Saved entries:
::::
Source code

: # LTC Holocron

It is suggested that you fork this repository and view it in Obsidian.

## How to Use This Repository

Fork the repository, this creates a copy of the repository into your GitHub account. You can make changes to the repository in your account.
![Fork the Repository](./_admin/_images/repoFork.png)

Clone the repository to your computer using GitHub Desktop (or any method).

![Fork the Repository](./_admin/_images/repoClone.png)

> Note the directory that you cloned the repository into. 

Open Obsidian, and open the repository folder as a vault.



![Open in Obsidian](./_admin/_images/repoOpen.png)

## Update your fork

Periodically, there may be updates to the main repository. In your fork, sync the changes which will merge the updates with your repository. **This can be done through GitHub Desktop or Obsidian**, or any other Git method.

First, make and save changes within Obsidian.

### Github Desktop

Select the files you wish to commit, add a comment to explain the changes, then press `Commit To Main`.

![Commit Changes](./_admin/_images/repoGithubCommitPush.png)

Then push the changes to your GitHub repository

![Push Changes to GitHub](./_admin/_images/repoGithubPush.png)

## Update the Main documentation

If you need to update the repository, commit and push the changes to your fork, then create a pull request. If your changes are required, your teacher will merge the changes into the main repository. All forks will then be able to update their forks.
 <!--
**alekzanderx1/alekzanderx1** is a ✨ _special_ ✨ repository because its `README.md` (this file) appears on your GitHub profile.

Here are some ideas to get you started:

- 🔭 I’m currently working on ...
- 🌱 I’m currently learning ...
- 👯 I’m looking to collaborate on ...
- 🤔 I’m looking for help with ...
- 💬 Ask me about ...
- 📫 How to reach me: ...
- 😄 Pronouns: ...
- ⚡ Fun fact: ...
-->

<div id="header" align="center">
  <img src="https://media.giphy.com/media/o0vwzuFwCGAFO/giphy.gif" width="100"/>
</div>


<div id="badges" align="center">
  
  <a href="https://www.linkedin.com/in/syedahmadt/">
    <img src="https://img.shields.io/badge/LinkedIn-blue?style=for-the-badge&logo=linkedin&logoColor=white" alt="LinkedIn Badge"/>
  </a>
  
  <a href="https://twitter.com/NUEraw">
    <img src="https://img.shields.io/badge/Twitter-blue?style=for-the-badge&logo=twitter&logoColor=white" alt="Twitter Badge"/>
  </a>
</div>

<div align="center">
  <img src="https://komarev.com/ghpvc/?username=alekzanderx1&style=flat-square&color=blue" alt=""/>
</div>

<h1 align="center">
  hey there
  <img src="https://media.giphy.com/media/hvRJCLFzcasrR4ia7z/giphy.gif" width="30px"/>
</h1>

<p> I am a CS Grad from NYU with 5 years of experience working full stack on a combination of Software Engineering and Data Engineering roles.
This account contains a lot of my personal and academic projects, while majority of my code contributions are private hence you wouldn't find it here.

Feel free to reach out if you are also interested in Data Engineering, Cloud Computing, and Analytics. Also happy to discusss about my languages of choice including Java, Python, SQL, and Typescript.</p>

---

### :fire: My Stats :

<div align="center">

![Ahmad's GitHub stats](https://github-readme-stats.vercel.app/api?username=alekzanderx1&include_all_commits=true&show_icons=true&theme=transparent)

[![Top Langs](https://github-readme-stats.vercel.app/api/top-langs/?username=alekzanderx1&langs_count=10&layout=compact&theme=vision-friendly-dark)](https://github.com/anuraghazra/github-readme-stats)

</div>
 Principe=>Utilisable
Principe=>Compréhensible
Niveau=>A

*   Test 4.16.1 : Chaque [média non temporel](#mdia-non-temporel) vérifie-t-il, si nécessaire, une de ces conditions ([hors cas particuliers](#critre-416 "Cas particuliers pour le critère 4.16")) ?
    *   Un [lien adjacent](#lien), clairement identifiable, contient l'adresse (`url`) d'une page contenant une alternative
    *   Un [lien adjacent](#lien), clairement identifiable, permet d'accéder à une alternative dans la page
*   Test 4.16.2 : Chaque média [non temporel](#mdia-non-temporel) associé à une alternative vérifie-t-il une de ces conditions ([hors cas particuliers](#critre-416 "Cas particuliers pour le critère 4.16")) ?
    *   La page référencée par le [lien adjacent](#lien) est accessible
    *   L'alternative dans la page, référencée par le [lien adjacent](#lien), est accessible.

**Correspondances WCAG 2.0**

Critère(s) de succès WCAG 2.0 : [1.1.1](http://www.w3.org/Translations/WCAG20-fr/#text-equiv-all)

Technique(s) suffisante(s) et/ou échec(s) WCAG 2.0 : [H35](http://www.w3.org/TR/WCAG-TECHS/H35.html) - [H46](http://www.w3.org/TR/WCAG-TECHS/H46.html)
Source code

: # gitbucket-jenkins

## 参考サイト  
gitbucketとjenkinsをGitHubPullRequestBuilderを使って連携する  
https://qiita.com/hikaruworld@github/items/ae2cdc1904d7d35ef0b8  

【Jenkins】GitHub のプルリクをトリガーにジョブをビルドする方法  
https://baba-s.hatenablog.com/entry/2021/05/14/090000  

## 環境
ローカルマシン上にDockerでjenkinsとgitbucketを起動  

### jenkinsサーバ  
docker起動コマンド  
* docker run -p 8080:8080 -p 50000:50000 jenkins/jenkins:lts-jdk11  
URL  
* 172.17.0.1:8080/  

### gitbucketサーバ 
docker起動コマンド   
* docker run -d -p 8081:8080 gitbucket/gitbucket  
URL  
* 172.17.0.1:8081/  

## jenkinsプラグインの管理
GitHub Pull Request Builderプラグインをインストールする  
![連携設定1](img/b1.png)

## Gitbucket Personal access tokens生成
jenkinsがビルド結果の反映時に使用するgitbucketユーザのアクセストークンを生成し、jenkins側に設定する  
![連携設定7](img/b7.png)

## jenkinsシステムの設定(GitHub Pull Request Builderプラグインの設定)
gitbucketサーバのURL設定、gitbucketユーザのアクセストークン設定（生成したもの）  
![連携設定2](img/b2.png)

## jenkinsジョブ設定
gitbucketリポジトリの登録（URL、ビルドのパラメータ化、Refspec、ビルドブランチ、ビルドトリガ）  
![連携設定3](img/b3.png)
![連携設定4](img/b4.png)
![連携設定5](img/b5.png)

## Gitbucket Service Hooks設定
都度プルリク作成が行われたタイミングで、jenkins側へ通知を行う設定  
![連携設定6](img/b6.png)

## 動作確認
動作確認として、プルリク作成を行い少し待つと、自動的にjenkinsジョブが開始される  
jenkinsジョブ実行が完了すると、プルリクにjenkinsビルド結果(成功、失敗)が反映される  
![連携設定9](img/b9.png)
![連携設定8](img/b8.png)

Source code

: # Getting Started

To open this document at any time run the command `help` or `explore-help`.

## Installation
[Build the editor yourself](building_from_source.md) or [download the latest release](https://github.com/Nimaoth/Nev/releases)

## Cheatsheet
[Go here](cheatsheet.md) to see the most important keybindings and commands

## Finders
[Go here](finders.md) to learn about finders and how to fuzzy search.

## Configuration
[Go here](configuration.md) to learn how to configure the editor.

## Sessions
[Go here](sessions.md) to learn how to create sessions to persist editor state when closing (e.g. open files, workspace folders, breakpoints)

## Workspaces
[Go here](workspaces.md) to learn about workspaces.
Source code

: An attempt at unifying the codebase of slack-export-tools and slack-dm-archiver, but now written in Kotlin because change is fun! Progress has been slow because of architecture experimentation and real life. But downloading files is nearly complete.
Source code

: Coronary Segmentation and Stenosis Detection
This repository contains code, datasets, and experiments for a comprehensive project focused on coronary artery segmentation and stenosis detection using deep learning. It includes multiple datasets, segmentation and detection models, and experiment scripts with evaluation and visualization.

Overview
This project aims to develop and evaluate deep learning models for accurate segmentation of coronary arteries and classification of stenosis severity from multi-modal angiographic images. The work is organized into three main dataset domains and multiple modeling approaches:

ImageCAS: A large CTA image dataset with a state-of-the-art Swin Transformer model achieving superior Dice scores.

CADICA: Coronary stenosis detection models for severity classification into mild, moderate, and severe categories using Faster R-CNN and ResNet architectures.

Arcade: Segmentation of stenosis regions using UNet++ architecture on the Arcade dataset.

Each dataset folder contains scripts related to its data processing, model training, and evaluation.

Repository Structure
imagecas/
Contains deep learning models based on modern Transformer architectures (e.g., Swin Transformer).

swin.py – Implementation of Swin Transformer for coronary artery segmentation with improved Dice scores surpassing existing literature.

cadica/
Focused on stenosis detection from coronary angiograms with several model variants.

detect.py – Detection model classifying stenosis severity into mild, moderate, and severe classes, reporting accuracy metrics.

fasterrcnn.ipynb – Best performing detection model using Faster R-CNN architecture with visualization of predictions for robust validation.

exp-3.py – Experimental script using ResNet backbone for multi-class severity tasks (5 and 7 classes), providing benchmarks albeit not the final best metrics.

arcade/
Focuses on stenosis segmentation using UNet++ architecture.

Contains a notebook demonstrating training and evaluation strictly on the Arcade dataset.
::::
Only the lines that hold the word "Transformer" are wanted; each should be pulled from the records.

*ANSWER AREA:*
ImageCAS: A large CTA image dataset with a state-of-the-art Swin Transformer model achieving superior Dice scores.
Contains deep learning models based on modern Transformer architectures (e.g., Swin Transformer).
swin.py – Implementation of Swin Transformer for coronary artery segmentation with improved Dice scores surpassing existing literature.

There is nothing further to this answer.